You are viewing a plain text version of this content. The canonical link for it is here.

Posted to j-dev@xerces.apache.org by Andy Clark <an...@apache.org> on 2002/05/12 16:50:55 UTC

[Announce] NekoHTML 0.6 Available

Well, I've been quite busy lately working on the NekoHTML 
parser for Xerces2 and I'm pleased to announce the latest 
version, NekoHTML 0.6, is available for download at the
following location:

  http://www.apache.org/~andyc/nekohtml/doc/index.html

There are a *lot* of changes and additions in this version.
Here's a list of what's new:

  * Added property to allow custom document filters to be 
    appended to the default NekoHTML parser pipeline; 
  * added convenience filters for serializing HTML documents 
    and removing elements from the document event stream; 
  * added samples to demonstrate the filtering feature; 
  * added experimental functionality to allow applications 
    to dynamically insert content into the HTML document 
    stream; 
  * added a minimal Xerces2 Jar file containing just the 
    files required for using the HTMLConfiguration class 
    directly to alleviate full dependence on Xerces2 
    distribution; 
  * applied patch from Serge Proskuryakov to fix handling 
    of misplaced <title> within <body>; 
  * fixed minor tag balancing bug; and 
  * re-organized and added new documentation.

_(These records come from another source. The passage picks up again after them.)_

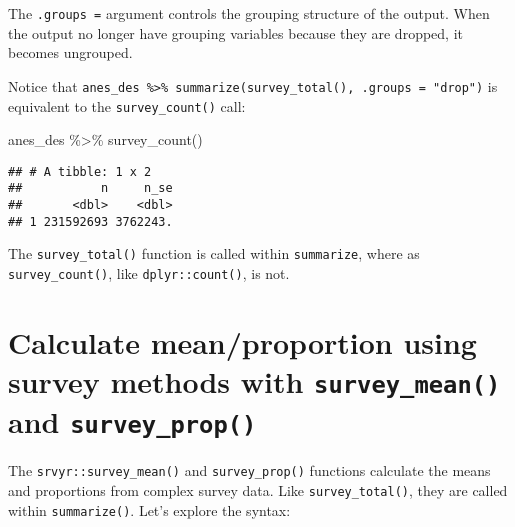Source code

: \documentclass[
]{krantz}
\makeatletter
\newenvironment{Shaded}{\begin{snugshade}}{\end{snugshade}}
\newcommand{\FunctionTok}[1]{\textcolor[rgb]{0,0,0}{#1}}
\newcommand{\NormalTok}[1]{#1}
\newcommand{\SpecialCharTok}[1]{\textcolor[rgb]{0,0,0}{#1}}
\newenvironment{kframe}{%
\medskip{}
\setlength{\fboxsep}{.8em}
 \def\at@end@of@kframe{}%
 \ifinner\ifhmode%
  \def\at@end@of@kframe{\end{minipage}}%
  \begin{minipage}{\columnwidth}%
 \fi\fi%
 \def\FrameCommand##1{\hskip\@totalleftmargin \hskip-\fboxsep
 \colorbox{shadecolor}{##1}\hskip-\fboxsep
     \hskip-\linewidth \hskip-\@totalleftmargin \hskip\columnwidth}%
 \MakeFramed {\advance\hsize-\width
   \@totalleftmargin\z@ \linewidth\hsize
   \@setminipage}}%
 {\par\unskip\endMakeFramed%
 \at@end@of@kframe}
\renewenvironment{Shaded}{\begin{kframe}}{\end{kframe}}
\makeatother
\begin{document}
The \texttt{.groups\ =} argument controls the grouping structure of the output. When the output no longer have grouping variables because they are dropped, it becomes ungrouped.

Notice that \texttt{anes\_des\ \%\textgreater{}\%\ summarize(survey\_total(),\ .groups\ =\ "drop")} is equivalent to the \texttt{survey\_count()} call:

\begin{Shaded}
\begin{Highlighting}[]
\NormalTok{anes\_des }\SpecialCharTok{\%\textgreater{}\%}
  \FunctionTok{survey\_count}\NormalTok{() }
\end{Highlighting}
\end{Shaded}

\begin{verbatim}
## # A tibble: 1 x 2
##           n     n_se
##       <dbl>    <dbl>
## 1 231592693 3762243.
\end{verbatim}

The \texttt{survey\_total()} function is called within \texttt{summarize}, where as \texttt{survey\_count()}, like \texttt{dplyr::count()}, is not.

\hypertarget{calculate-meanproportion-using-survey-methods-with-survey_mean-and-survey_prop}{%
\section{\texorpdfstring{Calculate mean/proportion using survey methods with \texttt{survey\_mean()} and \texttt{survey\_prop()}}{Calculate mean/proportion using survey methods with survey\_mean() and survey\_prop()}}\label{calculate-meanproportion-using-survey-methods-with-survey_mean-and-survey_prop}}

The \texttt{srvyr::survey\_mean()} and \texttt{survey\_prop()} functions calculate the means and proportions from complex survey data. Like \texttt{survey\_total()}, they are called within \texttt{summarize()}. Let's explore the syntax:
\end{document}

The coolest features added to this version are the ability
to append custom document filters to the parsing pipeline
by setting a property; and the (currently experimental)
ability to dynamically insert new content into the document
parsing stream.

I have included a variety of simple (but quite useful)
samples of the new filter functionality. One filter is an
HTML serializer which has the ability to change the encoding
of the document as it's being serialized -- this includes
changing the META[@http-equiv='content-type']/@content tag
on the way out. 

Another filter strips elements (and attrs) from the document 
stream. This one is useful for stripping out everything but 
rich-text elements, for example. I'm thinking about writing
a related filter that converts the remaining rich-text
elements to text which would be a good way of producing
vanilla text documents that retain the "richness".

I have also included an identity transform which basically
filters out all of the events synthesized by the tag
balancer. Why would you want to do this? Well, you might
want to receive all of the warnings/errors reported by
the tag balancer without wanting the elements that were
generated to make the document well-formed.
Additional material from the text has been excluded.